Importantly, KeLP does not present too different an interface for the applications programmer. A few new objects have been created (FloorPlan, MotionPlan, Mover), but the old objects (Point, Region, Grid, XArray) remain, and the API is quite familiar. The major differences, involving the use of MotionPlans and Movers to perform communication in KeLP, will tend to be localized to specific routines, and the high-level block-copy-on-intersection method of specifying communication patterns remains as a cornerstone of the environment.

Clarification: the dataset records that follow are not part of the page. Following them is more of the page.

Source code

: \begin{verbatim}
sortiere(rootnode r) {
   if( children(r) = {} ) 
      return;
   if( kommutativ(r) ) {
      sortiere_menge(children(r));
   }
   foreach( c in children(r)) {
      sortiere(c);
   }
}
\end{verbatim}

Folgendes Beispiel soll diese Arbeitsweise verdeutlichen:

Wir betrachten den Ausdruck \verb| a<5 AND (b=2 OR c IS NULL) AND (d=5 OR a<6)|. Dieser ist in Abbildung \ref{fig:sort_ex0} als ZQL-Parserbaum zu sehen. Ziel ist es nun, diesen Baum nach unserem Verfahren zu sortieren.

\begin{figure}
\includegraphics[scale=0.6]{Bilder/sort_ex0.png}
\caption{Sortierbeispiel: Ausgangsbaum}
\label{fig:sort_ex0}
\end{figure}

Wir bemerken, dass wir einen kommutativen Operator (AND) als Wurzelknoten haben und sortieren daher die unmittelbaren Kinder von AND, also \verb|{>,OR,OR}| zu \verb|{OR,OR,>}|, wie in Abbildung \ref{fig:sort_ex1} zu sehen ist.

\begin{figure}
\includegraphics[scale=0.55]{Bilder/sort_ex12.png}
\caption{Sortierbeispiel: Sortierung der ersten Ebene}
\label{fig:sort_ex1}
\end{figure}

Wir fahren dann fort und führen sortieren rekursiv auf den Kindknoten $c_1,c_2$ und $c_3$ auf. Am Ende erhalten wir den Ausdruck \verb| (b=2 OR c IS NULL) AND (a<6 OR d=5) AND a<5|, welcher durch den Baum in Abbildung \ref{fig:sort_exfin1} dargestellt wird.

KeLP is accompanied by a finite-difference API, or it can be used as a substrate for the development of other problem-specific APIs. But KeLP, like LPARX, uses preprocessors and macro substitution to enable the use of different data types and dimensionalities, in lieu of C++ templates. I feel that a general-purpose API for finite-difference methods needs to allow flexibly for the creation of grids of different objects, and the preprocessor approach currently in place is rather limiting in that regard. So I have been working to develop a templatized overlayer to sit on top of KeLP. This has involved defining template classes, which - for specific dimensionalities and datatypes - derive from the concrete classes that KeLP defines. Parts of this have been easy and straightforward, while other parts have been painful and (as yet) unsuccessful, partly (I suspect) because the software was not designed to be extended in such a manner.

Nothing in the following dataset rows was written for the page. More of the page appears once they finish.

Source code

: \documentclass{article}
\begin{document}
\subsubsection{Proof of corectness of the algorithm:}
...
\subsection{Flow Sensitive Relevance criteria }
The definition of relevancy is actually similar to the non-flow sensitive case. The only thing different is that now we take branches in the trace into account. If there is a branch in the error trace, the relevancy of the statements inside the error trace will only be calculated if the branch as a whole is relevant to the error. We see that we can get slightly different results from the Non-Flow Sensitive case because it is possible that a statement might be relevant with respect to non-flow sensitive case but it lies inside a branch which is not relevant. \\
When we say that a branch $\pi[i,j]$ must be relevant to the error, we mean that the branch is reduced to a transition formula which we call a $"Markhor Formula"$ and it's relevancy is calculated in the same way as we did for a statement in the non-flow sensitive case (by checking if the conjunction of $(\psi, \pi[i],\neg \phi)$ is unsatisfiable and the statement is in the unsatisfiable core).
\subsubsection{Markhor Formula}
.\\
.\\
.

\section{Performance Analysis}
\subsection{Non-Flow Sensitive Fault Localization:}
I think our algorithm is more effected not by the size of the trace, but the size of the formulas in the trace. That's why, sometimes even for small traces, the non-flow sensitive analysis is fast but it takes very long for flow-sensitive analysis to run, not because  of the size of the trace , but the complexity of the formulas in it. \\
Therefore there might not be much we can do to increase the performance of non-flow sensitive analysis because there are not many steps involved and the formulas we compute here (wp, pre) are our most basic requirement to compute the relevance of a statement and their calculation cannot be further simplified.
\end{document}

B. Some further abstractions for solving PDEs

Let me conclude by mentioning some other abstractions that I feel should be incorporated into a general-purpose API for integrating PDEs using finite-difference methods and multilevel techniques. I perceive a need for an environment that supports the flexible specification and manipulation of various time-stepping schemes and finite-difference approximations. The theory of finite-difference methods has developed a rich and convenient syntax - centered around stencils and computational molecules - used to derive and explain specific approximations and schemes. Computational objects that reflect this syntax would benefit the applications programmer who wishes to implement specific algorithms or explore the relative performance of different algorithms.

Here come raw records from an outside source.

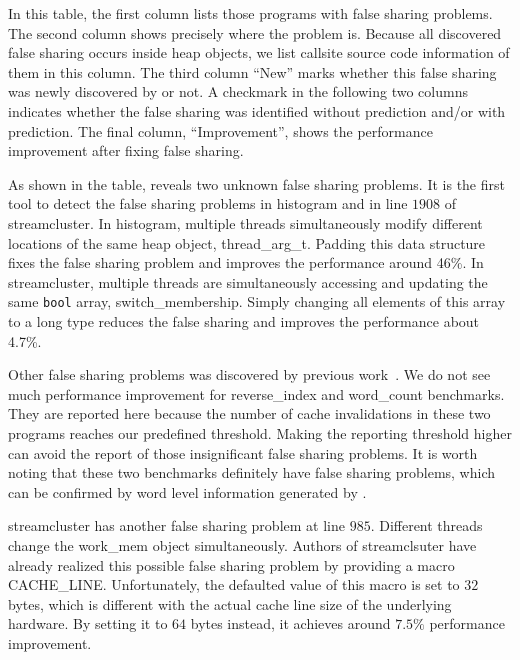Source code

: In this table, the first column lists those programs with false sharing problems.  The second column shows precisely where the problem is. Because all discovered false sharing occurs inside heap objects, we list callsite source code information of them in this column.  The third column ``New'' marks whether this false sharing was newly discovered by \Predator{} or not.  A checkmark in the following two columns indicates whether the false sharing was identified without
prediction and/or with prediction.  The final column, ``Improvement'', shows the performance improvement after fixing false sharing.

As shown in the table, \Predator{} reveals two unknown false sharing problems. It is the first tool to detect the false sharing problems in histogram and in line $1908$ of streamcluster. 
In histogram, multiple threads simultaneously modify different locations of the same heap object, thread\_arg\_t. 
Padding this data structure fixes the false sharing problem and improves the performance around 46\%. In streamcluster, multiple threads are simultaneously accessing and updating the same \texttt{bool} array, switch\_membership. Simply changing all elements of this array to a long type reduces the false sharing and improves the performance about 4.7\%.

Other false sharing problems was discovered by previous work~\cite{sheriff}. We do not see much performance improvement for reverse\_index and word\_count benchmarks. They are reported here because the number of cache invalidations in these two programs reaches our predefined threshold.
Making the reporting threshold higher can avoid the report of those insignificant false sharing problems.
It is worth noting that these two benchmarks definitely have false sharing problems,
which can be confirmed by word level information generated by \Predator{}. 

streamcluster has another false sharing problem at line $985$. Different threads change the work\_mem object simultaneously. Authors of streamclsuter have already realized this possible false sharing problem by providing a macro CACHE\_LINE. Unfortunately, the defaulted value of this macro is set to $32$ bytes, which is different with the actual cache line size of the underlying hardware. By setting it to $64$ bytes instead, it achieves around $7.5\%$ performance improvement.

Why would such an infrastructure be useful? As an example, explicit and implicit time-stepping schemes are not conceptually so different, but their implementations are vastly different, the latter involving the solution of a coupled set of (possibly nonlinear) equations, which can be nontrivial on a distributed memory computer. Furthermore, different implicit schemes may require alternative solution methods: for example, the optimal algorithm may depend dramatically on the range of a spatial derivative operator. I envision, therefore, that one be able specify the details of the finite-difference approximations and time-stepping schemes in terms of objects such as stencils and molecules, without having to work through the algebraic consequences of such approximations prior to coding. A system of equations will be generated (and solved) using such information. This obviously requires the definition of an object describing a system of equations which can interface (at a lower level) with a number of different solvers; the potential for interoperability with existing libraries such as IML++ and ScaLAPACK certainly exists here, although I have not explored such avenues in any detail.

There are performance considerations that must be dealt with in such a system. My stencil object would allow one to specify, for example, a finite-difference Laplacian operator (to a given order of accuracy) in the same manner that one would describe the stencil for that operator. Queries to the stencil object would provide the numerical coefficients required to calculate the Laplacian. Unfortunately, this type of query is likely to be buried in an inner loop, and accessing the stencil elements will impose a greater overhead than would arise in the case where the stencil coefficients are hard-coded into the subroutine. Whether or not such a general-purpose stencil can be efficiently implemented remains to be seen. Perhaps a solution involving symbolic code generation (with hard-wired coefficients) will prove to be an effective compromise.